## Information
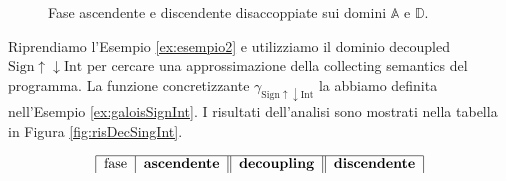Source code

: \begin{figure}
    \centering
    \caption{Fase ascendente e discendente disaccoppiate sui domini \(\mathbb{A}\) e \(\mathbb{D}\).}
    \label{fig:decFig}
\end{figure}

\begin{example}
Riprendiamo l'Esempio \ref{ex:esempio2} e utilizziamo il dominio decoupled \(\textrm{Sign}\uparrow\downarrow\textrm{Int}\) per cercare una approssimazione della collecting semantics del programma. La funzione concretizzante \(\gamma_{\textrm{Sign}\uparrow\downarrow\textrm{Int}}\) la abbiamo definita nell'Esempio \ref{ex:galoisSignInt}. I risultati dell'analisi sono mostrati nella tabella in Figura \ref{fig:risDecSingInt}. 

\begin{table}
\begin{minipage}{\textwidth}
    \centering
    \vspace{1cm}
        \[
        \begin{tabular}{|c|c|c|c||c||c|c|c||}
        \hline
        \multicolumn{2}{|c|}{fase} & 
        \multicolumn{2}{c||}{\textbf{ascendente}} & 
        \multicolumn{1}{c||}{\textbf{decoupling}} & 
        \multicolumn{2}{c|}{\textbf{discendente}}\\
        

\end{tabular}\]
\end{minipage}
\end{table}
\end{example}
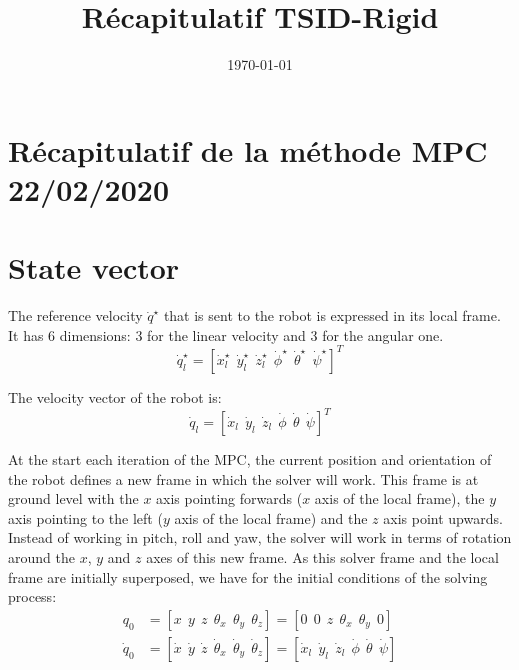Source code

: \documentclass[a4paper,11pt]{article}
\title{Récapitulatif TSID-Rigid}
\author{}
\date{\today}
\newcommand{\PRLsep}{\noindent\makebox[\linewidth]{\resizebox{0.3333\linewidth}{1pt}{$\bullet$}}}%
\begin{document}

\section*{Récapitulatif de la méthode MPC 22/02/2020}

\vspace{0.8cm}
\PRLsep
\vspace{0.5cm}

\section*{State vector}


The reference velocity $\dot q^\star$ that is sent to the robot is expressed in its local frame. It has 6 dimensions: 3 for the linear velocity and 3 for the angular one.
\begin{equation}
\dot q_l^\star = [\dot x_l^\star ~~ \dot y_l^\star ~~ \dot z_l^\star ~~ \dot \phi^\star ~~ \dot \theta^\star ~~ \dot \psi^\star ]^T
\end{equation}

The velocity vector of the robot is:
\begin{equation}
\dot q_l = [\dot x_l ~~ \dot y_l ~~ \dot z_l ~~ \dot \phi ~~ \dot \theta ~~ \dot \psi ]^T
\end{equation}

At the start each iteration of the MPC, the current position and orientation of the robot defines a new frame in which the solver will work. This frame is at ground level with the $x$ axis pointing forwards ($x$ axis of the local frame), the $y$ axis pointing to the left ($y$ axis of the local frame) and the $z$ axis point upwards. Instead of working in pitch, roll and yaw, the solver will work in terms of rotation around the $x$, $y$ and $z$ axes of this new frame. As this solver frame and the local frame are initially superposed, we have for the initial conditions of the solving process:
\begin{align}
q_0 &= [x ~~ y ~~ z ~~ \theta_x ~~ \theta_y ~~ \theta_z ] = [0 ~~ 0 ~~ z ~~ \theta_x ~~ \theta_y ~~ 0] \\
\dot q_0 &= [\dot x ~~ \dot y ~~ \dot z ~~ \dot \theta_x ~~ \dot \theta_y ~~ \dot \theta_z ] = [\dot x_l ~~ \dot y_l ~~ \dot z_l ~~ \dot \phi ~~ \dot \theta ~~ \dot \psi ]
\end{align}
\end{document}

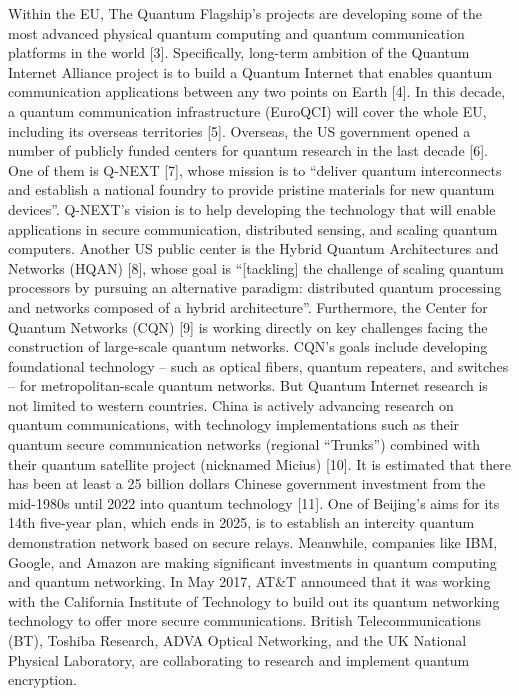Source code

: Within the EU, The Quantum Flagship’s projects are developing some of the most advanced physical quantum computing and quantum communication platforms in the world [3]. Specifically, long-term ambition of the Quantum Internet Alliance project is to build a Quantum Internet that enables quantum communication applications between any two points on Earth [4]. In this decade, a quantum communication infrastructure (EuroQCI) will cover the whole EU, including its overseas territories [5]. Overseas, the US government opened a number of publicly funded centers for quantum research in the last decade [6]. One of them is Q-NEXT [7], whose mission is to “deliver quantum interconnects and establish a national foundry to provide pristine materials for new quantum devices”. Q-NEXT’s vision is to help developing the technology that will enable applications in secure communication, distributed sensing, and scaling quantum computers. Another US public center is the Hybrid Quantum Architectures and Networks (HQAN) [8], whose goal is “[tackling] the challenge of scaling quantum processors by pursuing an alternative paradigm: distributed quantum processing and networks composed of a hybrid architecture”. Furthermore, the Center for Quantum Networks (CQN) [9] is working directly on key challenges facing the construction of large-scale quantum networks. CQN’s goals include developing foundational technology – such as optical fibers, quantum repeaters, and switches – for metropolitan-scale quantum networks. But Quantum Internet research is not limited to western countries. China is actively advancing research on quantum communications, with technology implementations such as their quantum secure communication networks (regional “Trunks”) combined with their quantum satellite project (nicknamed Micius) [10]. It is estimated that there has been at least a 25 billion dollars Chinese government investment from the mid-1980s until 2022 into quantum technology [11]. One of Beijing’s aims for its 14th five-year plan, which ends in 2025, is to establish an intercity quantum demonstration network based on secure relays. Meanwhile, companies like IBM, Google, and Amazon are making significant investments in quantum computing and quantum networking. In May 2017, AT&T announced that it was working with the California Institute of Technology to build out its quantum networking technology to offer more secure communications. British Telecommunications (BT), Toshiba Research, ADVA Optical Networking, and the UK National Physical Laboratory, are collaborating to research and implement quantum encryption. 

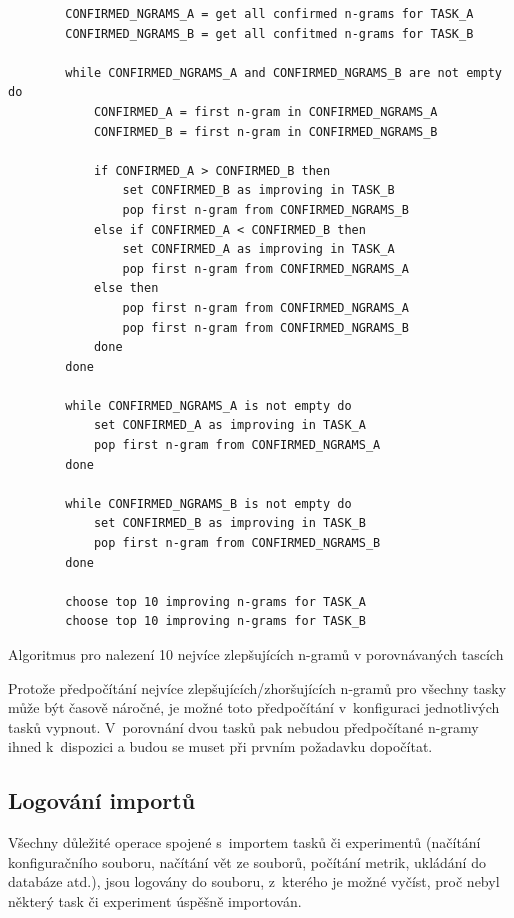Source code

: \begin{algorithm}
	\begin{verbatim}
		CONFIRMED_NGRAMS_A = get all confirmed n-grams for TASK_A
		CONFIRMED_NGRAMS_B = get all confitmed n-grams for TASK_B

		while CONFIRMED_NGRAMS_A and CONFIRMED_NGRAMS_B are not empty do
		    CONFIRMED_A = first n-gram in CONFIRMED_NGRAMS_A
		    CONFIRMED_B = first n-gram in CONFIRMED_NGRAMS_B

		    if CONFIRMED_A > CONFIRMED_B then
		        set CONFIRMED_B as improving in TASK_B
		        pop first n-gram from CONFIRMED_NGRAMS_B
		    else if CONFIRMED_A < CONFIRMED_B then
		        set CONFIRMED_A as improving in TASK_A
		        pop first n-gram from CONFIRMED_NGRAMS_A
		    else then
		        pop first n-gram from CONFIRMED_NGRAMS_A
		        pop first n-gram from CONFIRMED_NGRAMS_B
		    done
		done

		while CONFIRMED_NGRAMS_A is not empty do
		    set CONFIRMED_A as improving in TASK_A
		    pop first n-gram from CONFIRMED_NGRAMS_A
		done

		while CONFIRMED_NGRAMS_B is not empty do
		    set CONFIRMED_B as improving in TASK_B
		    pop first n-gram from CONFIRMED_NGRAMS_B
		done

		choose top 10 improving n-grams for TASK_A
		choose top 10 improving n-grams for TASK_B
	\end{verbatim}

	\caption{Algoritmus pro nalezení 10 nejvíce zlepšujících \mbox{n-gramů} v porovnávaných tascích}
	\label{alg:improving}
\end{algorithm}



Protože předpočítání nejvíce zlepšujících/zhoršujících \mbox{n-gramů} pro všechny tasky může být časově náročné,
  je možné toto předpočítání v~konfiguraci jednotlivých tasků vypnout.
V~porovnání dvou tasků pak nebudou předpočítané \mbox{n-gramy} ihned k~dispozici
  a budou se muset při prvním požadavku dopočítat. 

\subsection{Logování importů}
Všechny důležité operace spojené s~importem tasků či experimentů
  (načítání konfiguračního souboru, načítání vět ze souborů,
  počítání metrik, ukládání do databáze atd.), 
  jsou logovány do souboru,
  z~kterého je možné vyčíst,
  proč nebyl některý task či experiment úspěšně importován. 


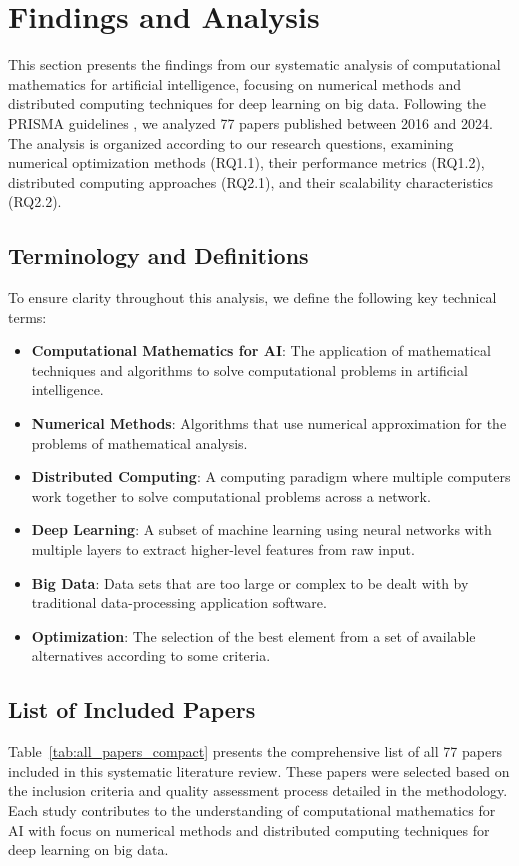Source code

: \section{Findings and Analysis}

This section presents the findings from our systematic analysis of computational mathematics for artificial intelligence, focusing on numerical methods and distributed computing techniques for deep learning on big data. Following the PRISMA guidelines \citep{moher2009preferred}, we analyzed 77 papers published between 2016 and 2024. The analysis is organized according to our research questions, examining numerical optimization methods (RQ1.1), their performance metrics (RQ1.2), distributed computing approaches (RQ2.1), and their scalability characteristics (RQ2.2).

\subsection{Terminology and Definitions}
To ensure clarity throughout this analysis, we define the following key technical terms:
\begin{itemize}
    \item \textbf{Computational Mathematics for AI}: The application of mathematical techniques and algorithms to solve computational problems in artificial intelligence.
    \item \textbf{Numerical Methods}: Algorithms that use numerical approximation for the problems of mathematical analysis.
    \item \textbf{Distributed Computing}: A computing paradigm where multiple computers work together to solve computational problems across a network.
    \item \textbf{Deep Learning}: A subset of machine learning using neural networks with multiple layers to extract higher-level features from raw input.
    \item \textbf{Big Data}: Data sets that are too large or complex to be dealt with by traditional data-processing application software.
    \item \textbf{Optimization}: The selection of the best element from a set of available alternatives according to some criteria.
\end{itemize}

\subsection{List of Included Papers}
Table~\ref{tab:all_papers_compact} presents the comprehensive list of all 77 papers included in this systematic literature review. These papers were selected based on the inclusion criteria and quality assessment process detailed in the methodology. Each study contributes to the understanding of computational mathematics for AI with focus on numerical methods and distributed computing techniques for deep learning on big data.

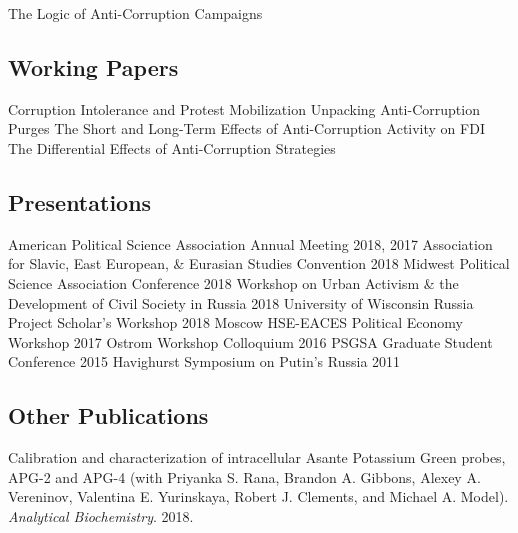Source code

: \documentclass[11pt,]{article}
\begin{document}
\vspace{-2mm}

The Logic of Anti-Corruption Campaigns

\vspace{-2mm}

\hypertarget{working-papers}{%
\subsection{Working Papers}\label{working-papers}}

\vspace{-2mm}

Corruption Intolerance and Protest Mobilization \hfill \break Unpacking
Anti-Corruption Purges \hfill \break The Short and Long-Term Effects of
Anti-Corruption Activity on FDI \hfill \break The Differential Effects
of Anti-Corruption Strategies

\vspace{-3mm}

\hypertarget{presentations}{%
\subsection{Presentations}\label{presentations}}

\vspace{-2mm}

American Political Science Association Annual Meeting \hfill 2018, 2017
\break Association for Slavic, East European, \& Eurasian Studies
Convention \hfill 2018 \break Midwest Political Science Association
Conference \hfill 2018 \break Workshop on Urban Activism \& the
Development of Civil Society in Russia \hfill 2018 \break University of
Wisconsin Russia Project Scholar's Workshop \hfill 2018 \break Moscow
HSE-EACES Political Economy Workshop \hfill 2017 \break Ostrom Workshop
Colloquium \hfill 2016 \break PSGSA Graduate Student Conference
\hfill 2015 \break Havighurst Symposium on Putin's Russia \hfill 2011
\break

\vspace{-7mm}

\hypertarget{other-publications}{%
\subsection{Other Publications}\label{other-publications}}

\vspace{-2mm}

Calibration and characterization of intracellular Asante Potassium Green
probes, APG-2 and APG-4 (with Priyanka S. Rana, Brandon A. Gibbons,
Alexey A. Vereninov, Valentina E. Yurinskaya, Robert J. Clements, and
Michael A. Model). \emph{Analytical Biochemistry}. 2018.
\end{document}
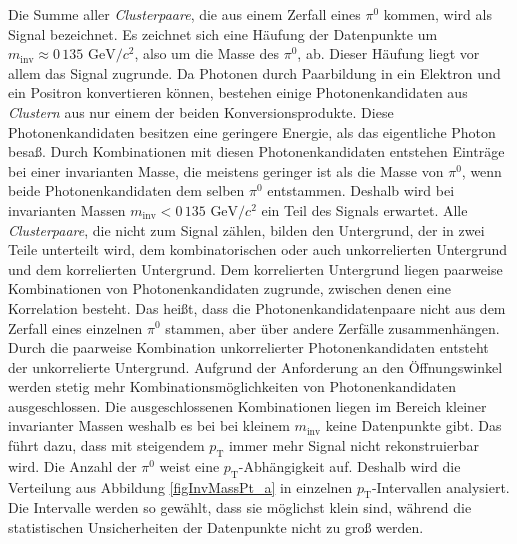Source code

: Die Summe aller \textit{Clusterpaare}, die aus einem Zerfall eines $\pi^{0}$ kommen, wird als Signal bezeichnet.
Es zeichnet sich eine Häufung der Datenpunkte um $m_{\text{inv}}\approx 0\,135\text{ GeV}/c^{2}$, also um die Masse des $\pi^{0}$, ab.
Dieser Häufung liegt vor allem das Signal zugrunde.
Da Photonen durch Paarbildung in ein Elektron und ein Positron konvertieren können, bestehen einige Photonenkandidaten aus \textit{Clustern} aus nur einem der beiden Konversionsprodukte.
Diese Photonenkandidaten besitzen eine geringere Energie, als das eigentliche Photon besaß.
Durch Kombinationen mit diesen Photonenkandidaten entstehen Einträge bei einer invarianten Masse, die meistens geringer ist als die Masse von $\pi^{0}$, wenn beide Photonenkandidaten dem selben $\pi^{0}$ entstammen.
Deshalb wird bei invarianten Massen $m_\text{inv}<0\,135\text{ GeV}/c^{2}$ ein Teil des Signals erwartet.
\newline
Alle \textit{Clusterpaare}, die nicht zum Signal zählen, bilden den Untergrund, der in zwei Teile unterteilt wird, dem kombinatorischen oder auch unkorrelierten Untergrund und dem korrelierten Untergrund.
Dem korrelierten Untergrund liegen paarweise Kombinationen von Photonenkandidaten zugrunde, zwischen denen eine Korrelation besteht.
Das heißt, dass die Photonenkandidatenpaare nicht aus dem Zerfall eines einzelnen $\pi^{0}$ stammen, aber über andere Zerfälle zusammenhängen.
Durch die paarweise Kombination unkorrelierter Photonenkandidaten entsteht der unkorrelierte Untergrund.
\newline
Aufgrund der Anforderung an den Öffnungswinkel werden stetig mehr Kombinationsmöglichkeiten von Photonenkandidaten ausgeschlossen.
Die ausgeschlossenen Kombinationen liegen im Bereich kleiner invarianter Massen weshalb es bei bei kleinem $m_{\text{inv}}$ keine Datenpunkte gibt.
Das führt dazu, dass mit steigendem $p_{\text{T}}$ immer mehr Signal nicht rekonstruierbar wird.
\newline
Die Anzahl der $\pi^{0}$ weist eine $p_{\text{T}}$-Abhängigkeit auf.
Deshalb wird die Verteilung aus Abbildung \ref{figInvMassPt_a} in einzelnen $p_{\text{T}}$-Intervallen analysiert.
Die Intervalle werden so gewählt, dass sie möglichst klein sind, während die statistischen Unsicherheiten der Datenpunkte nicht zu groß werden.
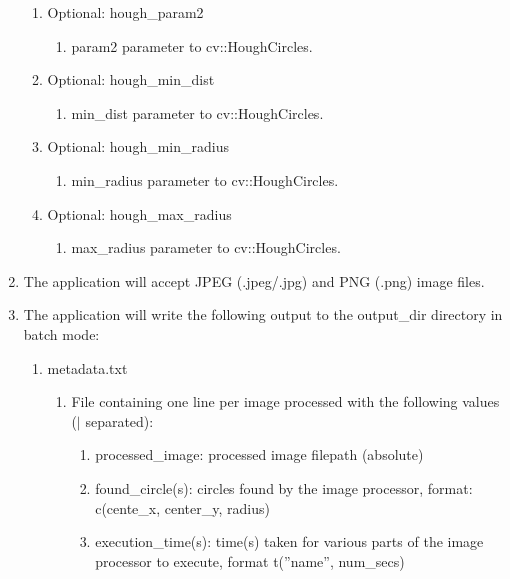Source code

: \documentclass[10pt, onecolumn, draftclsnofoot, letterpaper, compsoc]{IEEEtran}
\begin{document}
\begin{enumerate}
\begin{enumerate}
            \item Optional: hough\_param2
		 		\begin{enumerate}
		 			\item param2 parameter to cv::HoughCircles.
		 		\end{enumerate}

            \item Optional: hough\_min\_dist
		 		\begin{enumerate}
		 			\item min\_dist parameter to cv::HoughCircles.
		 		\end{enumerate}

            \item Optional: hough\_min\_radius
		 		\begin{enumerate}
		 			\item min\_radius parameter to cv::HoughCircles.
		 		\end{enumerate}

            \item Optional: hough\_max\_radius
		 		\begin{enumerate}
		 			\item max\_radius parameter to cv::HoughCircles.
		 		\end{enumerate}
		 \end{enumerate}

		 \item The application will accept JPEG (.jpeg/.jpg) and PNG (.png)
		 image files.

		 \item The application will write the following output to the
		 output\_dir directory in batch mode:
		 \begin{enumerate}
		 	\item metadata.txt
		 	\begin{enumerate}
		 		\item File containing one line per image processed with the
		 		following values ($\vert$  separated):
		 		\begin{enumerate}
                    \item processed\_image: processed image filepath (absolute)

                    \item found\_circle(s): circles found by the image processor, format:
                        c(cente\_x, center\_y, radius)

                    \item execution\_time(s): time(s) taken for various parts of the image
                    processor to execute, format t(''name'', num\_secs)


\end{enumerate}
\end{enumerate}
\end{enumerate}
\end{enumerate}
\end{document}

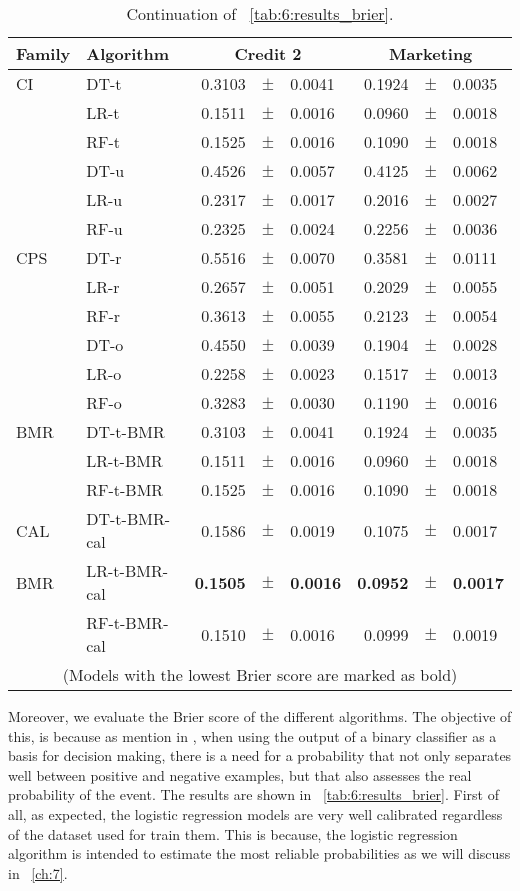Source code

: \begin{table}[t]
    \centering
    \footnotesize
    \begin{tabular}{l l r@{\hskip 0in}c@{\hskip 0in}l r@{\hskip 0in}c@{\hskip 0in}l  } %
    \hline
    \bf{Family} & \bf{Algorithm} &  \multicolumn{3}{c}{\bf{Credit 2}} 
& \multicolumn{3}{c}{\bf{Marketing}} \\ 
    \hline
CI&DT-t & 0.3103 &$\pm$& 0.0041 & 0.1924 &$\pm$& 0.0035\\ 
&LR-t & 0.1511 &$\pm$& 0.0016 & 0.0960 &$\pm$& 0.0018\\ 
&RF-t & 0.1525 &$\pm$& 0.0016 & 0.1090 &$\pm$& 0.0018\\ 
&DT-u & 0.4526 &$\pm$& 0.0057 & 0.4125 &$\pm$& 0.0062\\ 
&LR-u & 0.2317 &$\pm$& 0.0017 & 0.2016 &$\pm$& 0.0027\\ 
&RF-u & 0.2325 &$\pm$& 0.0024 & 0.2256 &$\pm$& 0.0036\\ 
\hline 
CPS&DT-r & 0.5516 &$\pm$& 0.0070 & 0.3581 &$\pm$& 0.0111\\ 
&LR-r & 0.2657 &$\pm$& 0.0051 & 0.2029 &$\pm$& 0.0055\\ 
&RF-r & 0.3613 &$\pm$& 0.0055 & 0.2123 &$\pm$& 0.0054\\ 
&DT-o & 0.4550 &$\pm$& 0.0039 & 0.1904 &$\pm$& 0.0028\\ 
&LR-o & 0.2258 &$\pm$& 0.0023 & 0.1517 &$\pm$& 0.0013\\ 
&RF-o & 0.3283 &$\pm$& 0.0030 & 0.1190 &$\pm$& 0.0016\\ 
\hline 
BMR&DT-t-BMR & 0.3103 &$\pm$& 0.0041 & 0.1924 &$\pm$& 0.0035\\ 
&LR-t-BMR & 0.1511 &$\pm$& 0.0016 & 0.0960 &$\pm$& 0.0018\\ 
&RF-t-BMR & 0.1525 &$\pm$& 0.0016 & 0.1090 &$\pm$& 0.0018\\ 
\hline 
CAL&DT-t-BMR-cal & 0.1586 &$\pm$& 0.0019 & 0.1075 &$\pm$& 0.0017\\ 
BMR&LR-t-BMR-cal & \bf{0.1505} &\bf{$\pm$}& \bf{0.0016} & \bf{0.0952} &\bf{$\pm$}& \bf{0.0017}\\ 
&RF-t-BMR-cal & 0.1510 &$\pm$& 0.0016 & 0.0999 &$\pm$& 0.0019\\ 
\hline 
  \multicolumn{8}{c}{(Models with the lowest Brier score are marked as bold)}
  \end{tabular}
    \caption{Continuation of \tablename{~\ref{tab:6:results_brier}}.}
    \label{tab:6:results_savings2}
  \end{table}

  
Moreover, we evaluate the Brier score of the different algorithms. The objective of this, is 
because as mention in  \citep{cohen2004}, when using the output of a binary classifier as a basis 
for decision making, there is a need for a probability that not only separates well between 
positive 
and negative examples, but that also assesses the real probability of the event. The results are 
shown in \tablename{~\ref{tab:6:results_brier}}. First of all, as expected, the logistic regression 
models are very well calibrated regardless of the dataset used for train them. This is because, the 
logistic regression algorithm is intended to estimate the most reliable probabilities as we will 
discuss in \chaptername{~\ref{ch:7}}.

## Task brief
Leave out every line above except those from the line with "Da Photonen durch" up to and including the line with "Diese Photonenkandidaten besitzen", and copy those exactly.

## Problem solution
Da Photonen durch Paarbildung in ein Elektron und ein Positron konvertieren können, bestehen einige Photonenkandidaten aus \textit{Clustern} aus nur einem der beiden Konversionsprodukte.
Diese Photonenkandidaten besitzen eine geringere Energie, als das eigentliche Photon besaß.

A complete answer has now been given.